Tout à l'heure, mon frère vient manger à la maison. C'est fou ce que le fait que je prenne mon indépendance nous a rapprochés! Comme avec mon père. Finies les engueulades aux sujets futiles. On a retrouvé la complicité qu'on avait, il y a de cela longtemps. On apprécie les (peu de) moments passés ensemble, à présent. Notre relation a grandi, et est plus adulte que jamais. Ca fait beaucoup de bien. De n'être donc plus considérée comme une enfant. De découvrir, en quelque sorte, ses proches avec un regard différent, presque neuf...

Elle a tout arrêté.
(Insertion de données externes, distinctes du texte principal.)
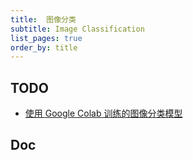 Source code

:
 ```yaml
---
title:  图像分类
subtitle: Image Classification
list_pages: true
order_by: title
---
```


## TODO

* [使用 Google Colab 训练的图像分类模型](https://mp.weixin.qq.com/s/41WNBhDWua0ptSyPMuY36w) 

## Doc
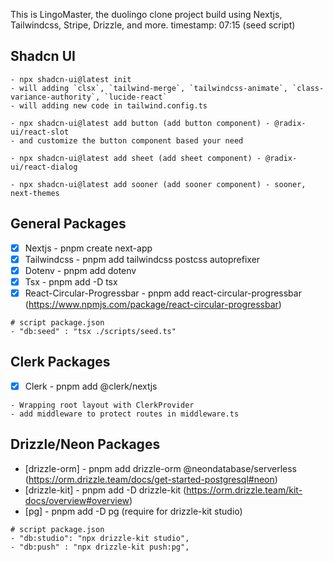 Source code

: This is LingoMaster, the duolingo clone project build using Nextjs, Tailwindcss, Stripe, Drizzle, and more.
timestamp: 07:15 (seed script)

## Shadcn UI

```text
- npx shadcn-ui@latest init
- will adding `clsx`, `tailwind-merge`, `tailwindcss-animate`, `class-variance-authority`, `lucide-react`
- will adding new code in tailwind.config.ts

- npx shadcn-ui@latest add button (add button component) - @radix-ui/react-slot
- and customize the button component based your need

- npx shadcn-ui@latest add sheet (add sheet component) - @radix-ui/react-dialog

- npx shadcn-ui@latest add sooner (add sooner component) - sooner, next-themes
```

## General Packages

-   [x] Nextjs - pnpm create next-app
-   [x] Tailwindcss - pnpm add tailwindcss postcss autoprefixer
-   [x] Dotenv - pnpm add dotenv
-   [x] Tsx - pnpm add -D tsx
-   [x] React-Circular-Progressbar - pnpm add react-circular-progressbar (https://www.npmjs.com/package/react-circular-progressbar)

```text
# script package.json
- "db:seed" : "tsx ./scripts/seed.ts"
```

## Clerk Packages

-   [x] Clerk - pnpm add @clerk/nextjs

```text
- Wrapping root layout with ClerkProvider
- add middleware to protect routes in middleware.ts
```

## Drizzle/Neon Packages

-   [drizzle-orm] - pnpm add drizzle-orm @neondatabase/serverless (https://orm.drizzle.team/docs/get-started-postgresql#neon)
-   [drizzle-kit] - pnpm add -D drizzle-kit (https://orm.drizzle.team/kit-docs/overview#overview)
-   [pg] - pnpm add -D pg (require for drizzle-kit studio)

```text
# script package.json
- "db:studio": "npx drizzle-kit studio",
- "db:push" : "npx drizzle-kit push:pg",
```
Elle n'a même pas su me dire pourquoi, simplement que ça ne se passait "pas super"... Alors elle attend d'être placée dans un autre établissement. Bon, ça, je peux comprendre. Elle se sent pas à l'aise à cet endroit, ça va pas l'aider à guérir... Sauf. Que... Visiblement, tout juste sortie, la voilà avec son gros déchêt dépravé de "mec", à boire dans la joie et la bonne humeur. Mais merde! C'est ça, sa volonté?! Je suis complètement écoeurée et dans une colère...!

On a rendu visite à ma grand-mère aujourd'hui. Une de mes tantes et un de mes oncles étaient là. Ca faisait bien longtemps que je ne les avais pas vus! On a beaucoup parlé, de ma mère notamment. C'était instructif. Sinon, y a eu l'horreur inqualifiable de la journée... "De la ferme au frigo, la vérité de la production de viande." N'allez pas visionner cette vidéo si vous êtes du genre très sensibles. Sérieusement... J'ai encore du mal à mettre des mots sur ce que j'ai ressenti... C'est tellement impensable. Qu'on puisse prendre du plaisir à traiter les animaux d'une telle manière... Qu'on puisse faire preuve d'une cruauté pure, comme ça. La plupart des animaux sont "faits" pour finir dans nos assiettes, ce n'est même pas la question. Mais pourquoi, POURQUOI, faut-il les faire souffrir ainsi? Jamais je ne pourrai comprendre ça, ces "gens" qui, comme l'a dit mon Amoureux, prennent totalement la place des animaux (dans le sens le plus sauvage du terme). Je suis écoeurée. Ces images me resteront en tête pendant bien longtemps...

Bientôt en Novembre. Ca sonne déjà un peu comme Décembre, j'aime cette idée. J'ai hâte qu'il neige. Hâte de resortir mes rangers et de me faire mal aux talons. Hâte de fouler cette neige, un bonnet enfoncé sur mes oreilles. J'aime tellement l'hiver, sa pureté glaciale. Me promener dans les rues blanches, les écouteurs vissés aux tympans. Me sentir dans une profonde, belle et plaisante solitude... En attendant, il pleut et je déteste ça. En attendant, j'ai encore les bras moulinés. La douleur transforme chaque mouvement, chaque geste, en un véritable effort.

 

Novembre.

 

Mauvaise humeur qui ne me lâche pas. Peut-être due au temps de merde. A cette pluie dégueulasse et ce ciel sans couleur. Peut-être due au couteau qui m'a ouvert le doigt à midi. Ca ne m'était jamais arrivé, je crois, mais ça fait super mal ce genre de connerie!! J'ai envie de raler contre tout, de m'appitoyer sur mon sort tout l'après-midi, une bonne fois pour toute.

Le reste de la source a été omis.